Supplied data
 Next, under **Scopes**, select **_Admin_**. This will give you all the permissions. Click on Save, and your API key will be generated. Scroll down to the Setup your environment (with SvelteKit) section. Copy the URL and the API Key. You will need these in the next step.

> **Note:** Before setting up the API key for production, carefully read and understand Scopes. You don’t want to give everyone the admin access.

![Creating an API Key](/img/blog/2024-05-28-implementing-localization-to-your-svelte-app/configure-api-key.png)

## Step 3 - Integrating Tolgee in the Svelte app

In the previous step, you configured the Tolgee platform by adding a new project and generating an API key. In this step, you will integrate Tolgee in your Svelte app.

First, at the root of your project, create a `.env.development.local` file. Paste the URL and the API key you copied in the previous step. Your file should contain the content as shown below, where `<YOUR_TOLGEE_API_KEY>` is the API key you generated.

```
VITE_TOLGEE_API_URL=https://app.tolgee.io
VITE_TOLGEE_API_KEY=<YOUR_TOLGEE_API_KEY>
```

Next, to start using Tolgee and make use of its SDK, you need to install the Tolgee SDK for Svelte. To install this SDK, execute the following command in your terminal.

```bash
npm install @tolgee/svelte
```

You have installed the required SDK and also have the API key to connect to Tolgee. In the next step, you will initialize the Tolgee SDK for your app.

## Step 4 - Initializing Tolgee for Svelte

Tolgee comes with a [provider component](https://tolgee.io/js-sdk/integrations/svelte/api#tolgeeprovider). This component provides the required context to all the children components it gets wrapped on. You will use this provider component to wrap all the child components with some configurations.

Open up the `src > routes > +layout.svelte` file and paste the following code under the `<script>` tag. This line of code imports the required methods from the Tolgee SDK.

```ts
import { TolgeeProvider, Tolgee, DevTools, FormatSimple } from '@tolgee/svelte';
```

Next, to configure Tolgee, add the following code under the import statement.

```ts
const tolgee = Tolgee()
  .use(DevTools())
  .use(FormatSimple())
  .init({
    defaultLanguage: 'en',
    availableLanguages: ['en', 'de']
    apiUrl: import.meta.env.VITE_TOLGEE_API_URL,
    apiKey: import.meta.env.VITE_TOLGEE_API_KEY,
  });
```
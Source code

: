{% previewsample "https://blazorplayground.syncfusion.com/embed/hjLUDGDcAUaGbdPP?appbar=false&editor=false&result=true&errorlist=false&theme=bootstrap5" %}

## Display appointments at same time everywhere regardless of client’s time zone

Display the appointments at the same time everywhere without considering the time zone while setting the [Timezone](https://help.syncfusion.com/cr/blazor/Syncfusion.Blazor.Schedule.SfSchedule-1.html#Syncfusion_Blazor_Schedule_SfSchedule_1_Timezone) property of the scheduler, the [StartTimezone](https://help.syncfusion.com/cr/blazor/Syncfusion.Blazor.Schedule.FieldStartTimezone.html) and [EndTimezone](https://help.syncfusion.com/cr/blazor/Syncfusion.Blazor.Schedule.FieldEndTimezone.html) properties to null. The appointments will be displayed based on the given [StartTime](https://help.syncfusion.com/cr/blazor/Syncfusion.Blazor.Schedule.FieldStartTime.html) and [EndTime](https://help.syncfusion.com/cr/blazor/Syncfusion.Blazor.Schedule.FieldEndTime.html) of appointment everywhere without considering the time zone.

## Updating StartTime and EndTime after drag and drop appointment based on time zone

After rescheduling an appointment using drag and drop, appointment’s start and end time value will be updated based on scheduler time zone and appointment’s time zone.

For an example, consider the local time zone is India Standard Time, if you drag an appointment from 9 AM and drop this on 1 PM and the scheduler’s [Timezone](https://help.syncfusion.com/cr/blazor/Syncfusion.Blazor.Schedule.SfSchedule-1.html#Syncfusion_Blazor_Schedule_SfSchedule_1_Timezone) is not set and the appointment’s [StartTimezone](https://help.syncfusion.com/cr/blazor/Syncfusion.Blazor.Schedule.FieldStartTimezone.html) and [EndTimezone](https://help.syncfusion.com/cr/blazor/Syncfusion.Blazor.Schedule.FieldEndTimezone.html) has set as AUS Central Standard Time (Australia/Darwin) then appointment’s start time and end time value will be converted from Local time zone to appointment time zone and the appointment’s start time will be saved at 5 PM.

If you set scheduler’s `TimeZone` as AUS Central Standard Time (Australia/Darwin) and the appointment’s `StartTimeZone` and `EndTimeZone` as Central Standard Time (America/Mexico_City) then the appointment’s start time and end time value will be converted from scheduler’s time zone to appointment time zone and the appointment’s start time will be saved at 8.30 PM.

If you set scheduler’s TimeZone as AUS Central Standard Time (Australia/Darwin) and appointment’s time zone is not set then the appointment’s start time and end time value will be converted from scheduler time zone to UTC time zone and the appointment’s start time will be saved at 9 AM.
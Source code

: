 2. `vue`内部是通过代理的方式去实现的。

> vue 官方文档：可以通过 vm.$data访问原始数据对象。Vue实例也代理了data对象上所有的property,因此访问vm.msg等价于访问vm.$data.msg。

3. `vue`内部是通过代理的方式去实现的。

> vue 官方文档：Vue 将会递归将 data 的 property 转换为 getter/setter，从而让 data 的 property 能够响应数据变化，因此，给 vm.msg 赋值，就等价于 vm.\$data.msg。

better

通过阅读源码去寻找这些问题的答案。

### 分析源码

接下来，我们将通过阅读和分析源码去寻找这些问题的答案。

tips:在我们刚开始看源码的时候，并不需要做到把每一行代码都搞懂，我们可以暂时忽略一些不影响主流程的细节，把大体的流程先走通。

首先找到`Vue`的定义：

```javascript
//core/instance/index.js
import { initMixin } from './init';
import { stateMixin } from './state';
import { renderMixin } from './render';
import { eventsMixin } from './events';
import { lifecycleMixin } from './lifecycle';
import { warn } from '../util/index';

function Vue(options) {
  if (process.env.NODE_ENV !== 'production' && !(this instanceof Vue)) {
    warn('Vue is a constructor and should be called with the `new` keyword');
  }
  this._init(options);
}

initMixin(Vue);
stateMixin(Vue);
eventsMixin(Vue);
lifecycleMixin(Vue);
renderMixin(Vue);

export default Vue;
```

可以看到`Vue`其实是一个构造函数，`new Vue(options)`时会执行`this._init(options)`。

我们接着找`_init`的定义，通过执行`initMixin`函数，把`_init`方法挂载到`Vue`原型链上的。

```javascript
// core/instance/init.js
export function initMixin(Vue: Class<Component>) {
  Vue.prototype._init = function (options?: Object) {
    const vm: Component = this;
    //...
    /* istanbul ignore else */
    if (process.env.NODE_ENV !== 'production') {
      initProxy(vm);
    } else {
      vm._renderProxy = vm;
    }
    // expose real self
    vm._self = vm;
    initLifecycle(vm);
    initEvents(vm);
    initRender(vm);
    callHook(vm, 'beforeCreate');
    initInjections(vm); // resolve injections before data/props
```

Problem to work on
Start to finish, restate the records above word for word.

Answer to this problem
 Next, under **Scopes**, select **_Admin_**. This will give you all the permissions. Click on Save, and your API key will be generated. Scroll down to the Setup your environment (with SvelteKit) section. Copy the URL and the API Key. You will need these in the next step.

> **Note:** Before setting up the API key for production, carefully read and understand Scopes. You don’t want to give everyone the admin access.

![Creating an API Key](/img/blog/2024-05-28-implementing-localization-to-your-svelte-app/configure-api-key.png)

## Step 3 - Integrating Tolgee in the Svelte app

In the previous step, you configured the Tolgee platform by adding a new project and generating an API key. In this step, you will integrate Tolgee in your Svelte app.

First, at the root of your project, create a `.env.development.local` file. Paste the URL and the API key you copied in the previous step. Your file should contain the content as shown below, where `<YOUR_TOLGEE_API_KEY>` is the API key you generated.

```
VITE_TOLGEE_API_URL=https://app.tolgee.io
VITE_TOLGEE_API_KEY=<YOUR_TOLGEE_API_KEY>
```

Next, to start using Tolgee and make use of its SDK, you need to install the Tolgee SDK for Svelte. To install this SDK, execute the following command in your terminal.

```bash
npm install @tolgee/svelte
```

You have installed the required SDK and also have the API key to connect to Tolgee. In the next step, you will initialize the Tolgee SDK for your app.

## Step 4 - Initializing Tolgee for Svelte

Tolgee comes with a [provider component](https://tolgee.io/js-sdk/integrations/svelte/api#tolgeeprovider). This component provides the required context to all the children components it gets wrapped on. You will use this provider component to wrap all the child components with some configurations.

Open up the `src > routes > +layout.svelte` file and paste the following code under the `<script>` tag. This line of code imports the required methods from the Tolgee SDK.

```ts
import { TolgeeProvider, Tolgee, DevTools, FormatSimple } from '@tolgee/svelte';
```

Next, to configure Tolgee, add the following code under the import statement.

```ts
const tolgee = Tolgee()
  .use(DevTools())
  .use(FormatSimple())
  .init({
    defaultLanguage: 'en',
    availableLanguages: ['en', 'de']
    apiUrl: import.meta.env.VITE_TOLGEE_API_URL,
    apiKey: import.meta.env.VITE_TOLGEE_API_KEY,
  });
```
Source code

:{% previewsample "https://blazorplayground.syncfusion.com/embed/hjLUDGDcAUaGbdPP?appbar=false&editor=false&result=true&errorlist=false&theme=bootstrap5" %}

## Display appointments at same time everywhere regardless of client’s time zone

Display the appointments at the same time everywhere without considering the time zone while setting the [Timezone](https://help.syncfusion.com/cr/blazor/Syncfusion.Blazor.Schedule.SfSchedule-1.html#Syncfusion_Blazor_Schedule_SfSchedule_1_Timezone) property of the scheduler, the [StartTimezone](https://help.syncfusion.com/cr/blazor/Syncfusion.Blazor.Schedule.FieldStartTimezone.html) and [EndTimezone](https://help.syncfusion.com/cr/blazor/Syncfusion.Blazor.Schedule.FieldEndTimezone.html) properties to null. The appointments will be displayed based on the given [StartTime](https://help.syncfusion.com/cr/blazor/Syncfusion.Blazor.Schedule.FieldStartTime.html) and [EndTime](https://help.syncfusion.com/cr/blazor/Syncfusion.Blazor.Schedule.FieldEndTime.html) of appointment everywhere without considering the time zone.

## Updating StartTime and EndTime after drag and drop appointment based on time zone

After rescheduling an appointment using drag and drop, appointment’s start and end time value will be updated based on scheduler time zone and appointment’s time zone.

For an example, consider the local time zone is India Standard Time, if you drag an appointment from 9 AM and drop this on 1 PM and the scheduler’s [Timezone](https://help.syncfusion.com/cr/blazor/Syncfusion.Blazor.Schedule.SfSchedule-1.html#Syncfusion_Blazor_Schedule_SfSchedule_1_Timezone) is not set and the appointment’s [StartTimezone](https://help.syncfusion.com/cr/blazor/Syncfusion.Blazor.Schedule.FieldStartTimezone.html) and [EndTimezone](https://help.syncfusion.com/cr/blazor/Syncfusion.Blazor.Schedule.FieldEndTimezone.html) has set as AUS Central Standard Time (Australia/Darwin) then appointment’s start time and end time value will be converted from Local time zone to appointment time zone and the appointment’s start time will be saved at 5 PM.

If you set scheduler’s `TimeZone` as AUS Central Standard Time (Australia/Darwin) and the appointment’s `StartTimeZone` and `EndTimeZone` as Central Standard Time (America/Mexico_City) then the appointment’s start time and end time value will be converted from scheduler’s time zone to appointment time zone and the appointment’s start time will be saved at 8.30 PM.

If you set scheduler’s TimeZone as AUS Central Standard Time (Australia/Darwin) and appointment’s time zone is not set then the appointment’s start time and end time value will be converted from scheduler time zone to UTC time zone and the appointment’s start time will be saved at 9 AM.
Source code

: 2. `vue`内部是通过代理的方式去实现的。

> vue 官方文档：可以通过 vm.$data访问原始数据对象。Vue实例也代理了data对象上所有的property,因此访问vm.msg等价于访问vm.$data.msg。

3. `vue`内部是通过代理的方式去实现的。

> vue 官方文档：Vue 将会递归将 data 的 property 转换为 getter/setter，从而让 data 的 property 能够响应数据变化，因此，给 vm.msg 赋值，就等价于 vm.\$data.msg。

better

通过阅读源码去寻找这些问题的答案。

### 分析源码

接下来，我们将通过阅读和分析源码去寻找这些问题的答案。

tips:在我们刚开始看源码的时候，并不需要做到把每一行代码都搞懂，我们可以暂时忽略一些不影响主流程的细节，把大体的流程先走通。

首先找到`Vue`的定义：

```javascript
//core/instance/index.js
import { initMixin } from './init';
import { stateMixin } from './state';
import { renderMixin } from './render';
import { eventsMixin } from './events';
import { lifecycleMixin } from './lifecycle';
import { warn } from '../util/index';

function Vue(options) {
  if (process.env.NODE_ENV !== 'production' && !(this instanceof Vue)) {
    warn('Vue is a constructor and should be called with the `new` keyword');
  }
  this._init(options);
}

initMixin(Vue);
stateMixin(Vue);
eventsMixin(Vue);
lifecycleMixin(Vue);
renderMixin(Vue);

export default Vue;
```

可以看到`Vue`其实是一个构造函数，`new Vue(options)`时会执行`this._init(options)`。

我们接着找`_init`的定义，通过执行`initMixin`函数，把`_init`方法挂载到`Vue`原型链上的。

```javascript
// core/instance/init.js
export function initMixin(Vue: Class<Component>) {
  Vue.prototype._init = function (options?: Object) {
    const vm: Component = this;
    //...
    /* istanbul ignore else */
    if (process.env.NODE_ENV !== 'production') {
      initProxy(vm);
    } else {
      vm._renderProxy = vm;
    }
    // expose real self
    vm._self = vm;
    initLifecycle(vm);
    initEvents(vm);
    initRender(vm);
    callHook(vm, 'beforeCreate');
    initInjections(vm); // resolve injections before data/props
```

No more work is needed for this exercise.